[Recorded data]
====
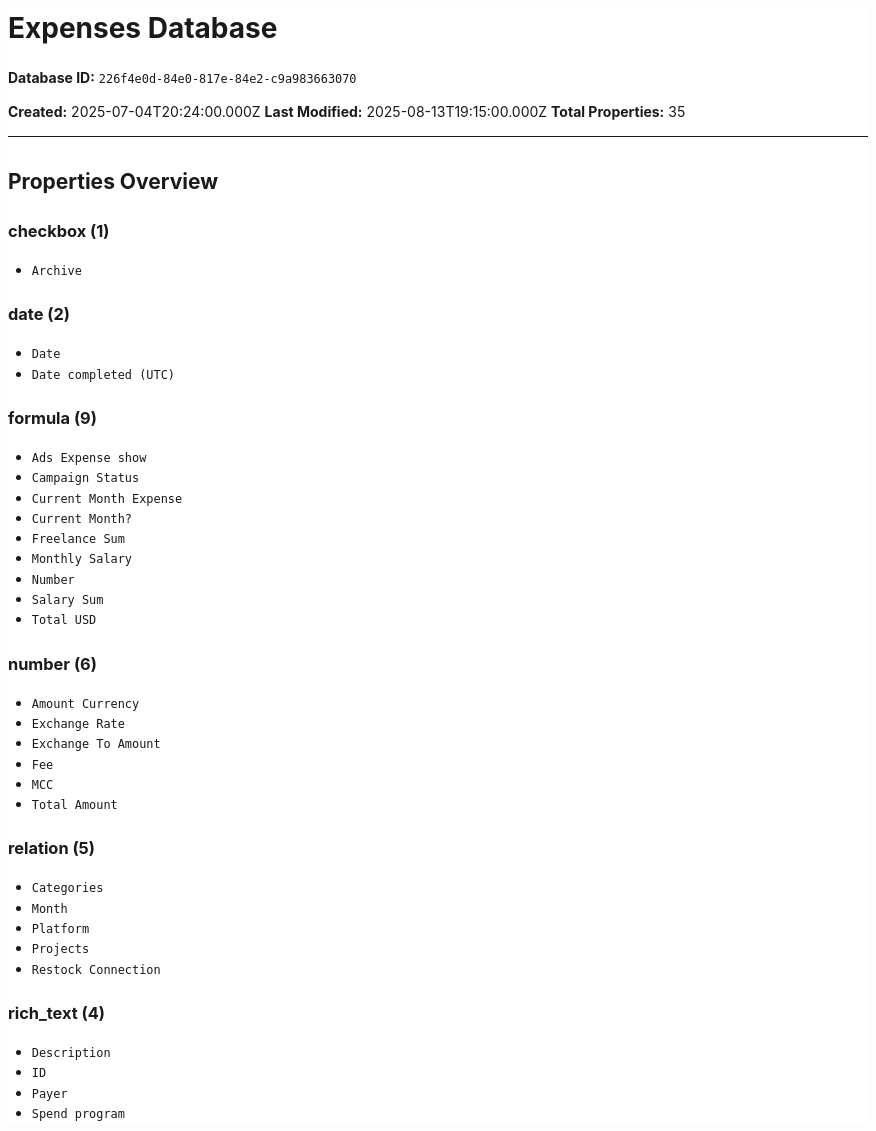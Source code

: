 # Expenses Database

**Database ID:** `226f4e0d-84e0-817e-84e2-c9a983663070`

**Created:** 2025-07-04T20:24:00.000Z
**Last Modified:** 2025-08-13T19:15:00.000Z
**Total Properties:** 35

---

## Properties Overview

### checkbox (1)
- `Archive`

### date (2)
- `Date`
- `Date completed (UTC)`

### formula (9)
- `Ads Expense show`
- `Campaign Status`
- `Current Month Expense`
- `Current Month?`
- `Freelance Sum`
- `Monthly Salary `
- `Number`
- `Salary Sum`
- `Total USD`

### number (6)
- `Amount Currency`
- `Exchange Rate`
- `Exchange To Amount`
- `Fee`
- `MCC`
- `Total Amount`

### relation (5)
- `Categories`
- `Month`
- `Platform`
- `Projects`
- `Restock Connection`

### rich_text (4)
- `Description`
- `ID`
- `Payer`
- `Spend program`
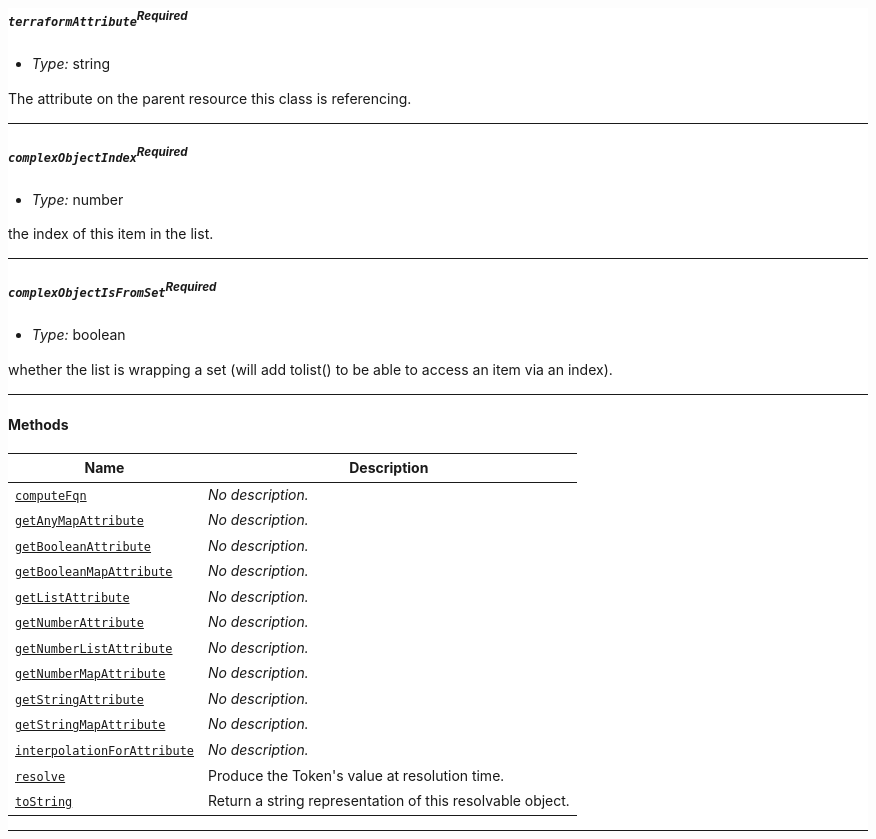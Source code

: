 ##### `terraformAttribute`<sup>Required</sup> <a name="terraformAttribute" id="@cdktf/provider-azurerm.dataAzurermContainerApp.DataAzurermContainerAppDaprOutputReference.Initializer.parameter.terraformAttribute"></a>

- *Type:* string

The attribute on the parent resource this class is referencing.

---

##### `complexObjectIndex`<sup>Required</sup> <a name="complexObjectIndex" id="@cdktf/provider-azurerm.dataAzurermContainerApp.DataAzurermContainerAppDaprOutputReference.Initializer.parameter.complexObjectIndex"></a>

- *Type:* number

the index of this item in the list.

---

##### `complexObjectIsFromSet`<sup>Required</sup> <a name="complexObjectIsFromSet" id="@cdktf/provider-azurerm.dataAzurermContainerApp.DataAzurermContainerAppDaprOutputReference.Initializer.parameter.complexObjectIsFromSet"></a>

- *Type:* boolean

whether the list is wrapping a set (will add tolist() to be able to access an item via an index).

---

#### Methods <a name="Methods" id="Methods"></a>

| **Name** | **Description** |
| --- | --- |
| <code><a href="#@cdktf/provider-azurerm.dataAzurermContainerApp.DataAzurermContainerAppDaprOutputReference.computeFqn">computeFqn</a></code> | *No description.* |
| <code><a href="#@cdktf/provider-azurerm.dataAzurermContainerApp.DataAzurermContainerAppDaprOutputReference.getAnyMapAttribute">getAnyMapAttribute</a></code> | *No description.* |
| <code><a href="#@cdktf/provider-azurerm.dataAzurermContainerApp.DataAzurermContainerAppDaprOutputReference.getBooleanAttribute">getBooleanAttribute</a></code> | *No description.* |
| <code><a href="#@cdktf/provider-azurerm.dataAzurermContainerApp.DataAzurermContainerAppDaprOutputReference.getBooleanMapAttribute">getBooleanMapAttribute</a></code> | *No description.* |
| <code><a href="#@cdktf/provider-azurerm.dataAzurermContainerApp.DataAzurermContainerAppDaprOutputReference.getListAttribute">getListAttribute</a></code> | *No description.* |
| <code><a href="#@cdktf/provider-azurerm.dataAzurermContainerApp.DataAzurermContainerAppDaprOutputReference.getNumberAttribute">getNumberAttribute</a></code> | *No description.* |
| <code><a href="#@cdktf/provider-azurerm.dataAzurermContainerApp.DataAzurermContainerAppDaprOutputReference.getNumberListAttribute">getNumberListAttribute</a></code> | *No description.* |
| <code><a href="#@cdktf/provider-azurerm.dataAzurermContainerApp.DataAzurermContainerAppDaprOutputReference.getNumberMapAttribute">getNumberMapAttribute</a></code> | *No description.* |
| <code><a href="#@cdktf/provider-azurerm.dataAzurermContainerApp.DataAzurermContainerAppDaprOutputReference.getStringAttribute">getStringAttribute</a></code> | *No description.* |
| <code><a href="#@cdktf/provider-azurerm.dataAzurermContainerApp.DataAzurermContainerAppDaprOutputReference.getStringMapAttribute">getStringMapAttribute</a></code> | *No description.* |
| <code><a href="#@cdktf/provider-azurerm.dataAzurermContainerApp.DataAzurermContainerAppDaprOutputReference.interpolationForAttribute">interpolationForAttribute</a></code> | *No description.* |
| <code><a href="#@cdktf/provider-azurerm.dataAzurermContainerApp.DataAzurermContainerAppDaprOutputReference.resolve">resolve</a></code> | Produce the Token's value at resolution time. |
| <code><a href="#@cdktf/provider-azurerm.dataAzurermContainerApp.DataAzurermContainerAppDaprOutputReference.toString">toString</a></code> | Return a string representation of this resolvable object. |

---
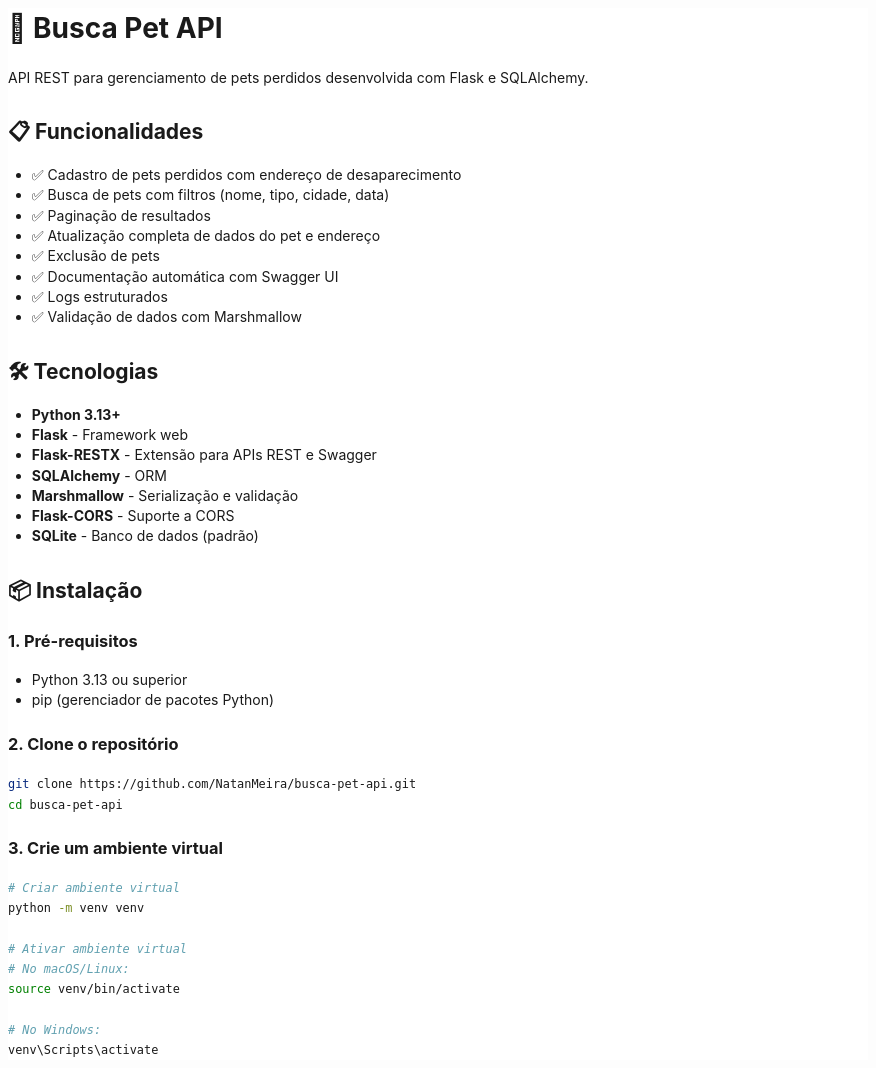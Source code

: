 # 🐾 Busca Pet API

API REST para gerenciamento de pets perdidos desenvolvida com Flask e SQLAlchemy.

## 📋 Funcionalidades

- ✅ Cadastro de pets perdidos com endereço de desaparecimento
- ✅ Busca de pets com filtros (nome, tipo, cidade, data)
- ✅ Paginação de resultados
- ✅ Atualização completa de dados do pet e endereço
- ✅ Exclusão de pets
- ✅ Documentação automática com Swagger UI
- ✅ Logs estruturados
- ✅ Validação de dados com Marshmallow

## 🛠️ Tecnologias

- **Python 3.13+**
- **Flask** - Framework web
- **Flask-RESTX** - Extensão para APIs REST e Swagger
- **SQLAlchemy** - ORM
- **Marshmallow** - Serialização e validação
- **Flask-CORS** - Suporte a CORS
- **SQLite** - Banco de dados (padrão)

## 📦 Instalação

### 1. Pré-requisitos

- Python 3.13 ou superior
- pip (gerenciador de pacotes Python)

### 2. Clone o repositório

```bash
git clone https://github.com/NatanMeira/busca-pet-api.git
cd busca-pet-api
```

### 3. Crie um ambiente virtual

```bash
# Criar ambiente virtual
python -m venv venv

# Ativar ambiente virtual
# No macOS/Linux:
source venv/bin/activate

# No Windows:
venv\Scripts\activate
```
====
Among the lines above, which ones include the word "Current"? Copy them.

- `Current Month Expense`
- `Current Month?`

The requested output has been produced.